Function for fitting univariate Bayesian spatially-varying coefficient regression models

The function spSVC fits Gaussian univariate Bayesian spatially-varying coefficient regression models.

Usage

spSVC(formula, data = parent.frame(), svc.cols=1, coords, 
      priors, starting, tuning, cov.model, center.scale=FALSE,
      amcmc, n.samples, n.omp.threads = 1,
      verbose=TRUE, n.report=100, ...)

Arguments

formula

a symbolic description of the regression model to be fit. See example below.

data

an optional data frame containing the variables in the model. If not found in data, the variables are taken from environment(formula), typically the environment from which spSVC is called.

svc.cols

a vector indicating which columns of the regression design matrix \(X\) should be space-varying. svc.cols can be an integer vector with values indicating \(X\) columns or a character vector with values corresponding to \(X\) column names. svc.cols default argument of 1 results in a space-varying intercept model (assuming an intercept is specified in the first column of the design matrix).

coords

an \(n \times m\) matrix of the observation coordinates in \(R^m\) (e.g., \(R^2\) might be easting and northing).

priors

a list with each tag corresponding to a parameter name. Valid tags are sigma.sq.ig, k.iw, tau.sq.ig, phi.unif, nu.unif, beta.norm, and beta.flat. Scalar variance parameters simga.sq and tau.sq are assumed to follow an inverse-Gamma distribution. Cross-covariance matrix parameter K is assumed to follow an inverse-Wishart. The spatial decay phi and smoothness nu parameters are assumed to follow Uniform distributions. The regression coefficient priors can be either flat or multivariate Normal.

There are two specification for the Gaussian Process (GP) on the svc.cols columns: 1) univariate GPs on each column; 2) multivariate GP on the \(r\) columns (i.e., where \(r\) equals length(svc.cols)).
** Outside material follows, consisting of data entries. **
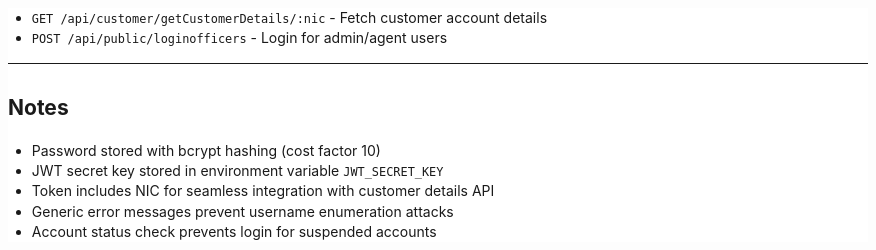 - `GET /api/customer/getCustomerDetails/:nic` - Fetch customer account details
- `POST /api/public/loginofficers` - Login for admin/agent users

---

## Notes

- Password stored with bcrypt hashing (cost factor 10)
- JWT secret key stored in environment variable `JWT_SECRET_KEY`
- Token includes NIC for seamless integration with customer details API
- Generic error messages prevent username enumeration attacks
- Account status check prevents login for suspended accounts
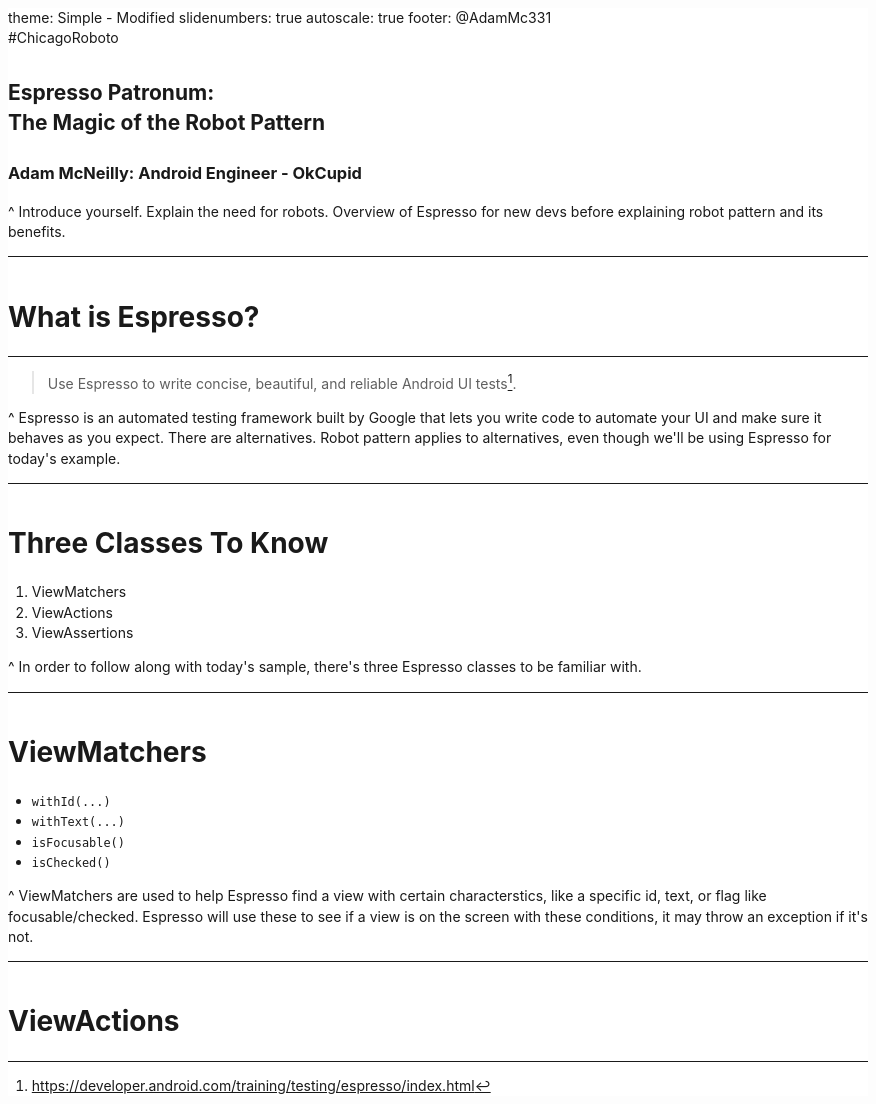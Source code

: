 theme: Simple - Modified
slidenumbers: true
autoscale: true
footer: @AdamMc331<br/>#ChicagoRoboto

## Espresso Patronum:<br/>The Magic of the Robot Pattern

### Adam McNeilly: Android Engineer - OkCupid

^ Introduce yourself. Explain the need for robots. Overview of Espresso for new devs before explaining robot pattern and its benefits.

---

# What is Espresso?

---

> Use Espresso to write concise, beautiful, and reliable Android UI tests[^1].

^ Espresso is an automated testing framework built by Google that lets you write code to automate your UI and make sure it behaves as you expect. There are alternatives. Robot pattern applies to alternatives, even though we'll be using Espresso for today's example.

[^1]: https://developer.android.com/training/testing/espresso/index.html

---

# Three Classes To Know

1. ViewMatchers
2. ViewActions
3. ViewAssertions

^ In order to follow along with today's sample, there's three Espresso classes to be familiar with.

---

# ViewMatchers

- `withId(...)`
- `withText(...)`
- `isFocusable()`
- `isChecked()`

^ ViewMatchers are used to help Espresso find a view with certain characterstics, like a specific id, text, or flag like focusable/checked. Espresso will use these to see if a view is on the screen with these conditions, it may throw an exception if it's not.

---

# ViewActions


[^2]: https://developer.android.com/training/testing/espresso/cheat-sheet.html
[^3]: https://github.com/square/spoon
[^4]: https://github.com/jraska/Falcon/
[^5]: https://www.youtube.com/watch?v=fhx_Ji5s3p4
If univariate GPs are desired, specify sigma.sq.ig as a list of length two with the first and second elements corresponding to the length \(r\) shape and scale hyperparameter vectors, respectively. If a multivariate GP is desired, specify k.iw as a list of length two with the first and second elements corresponding to the degrees-of-freedom \(df\) and \(r\times r\) scale matrix, respectively. This inverse-Wishart prior is on the \(r\times r\) multivariate GP cross-covariance matrix defined as \(K=AA'\) where \(A\) is the lower-triangle Cholesky square root of \(K\).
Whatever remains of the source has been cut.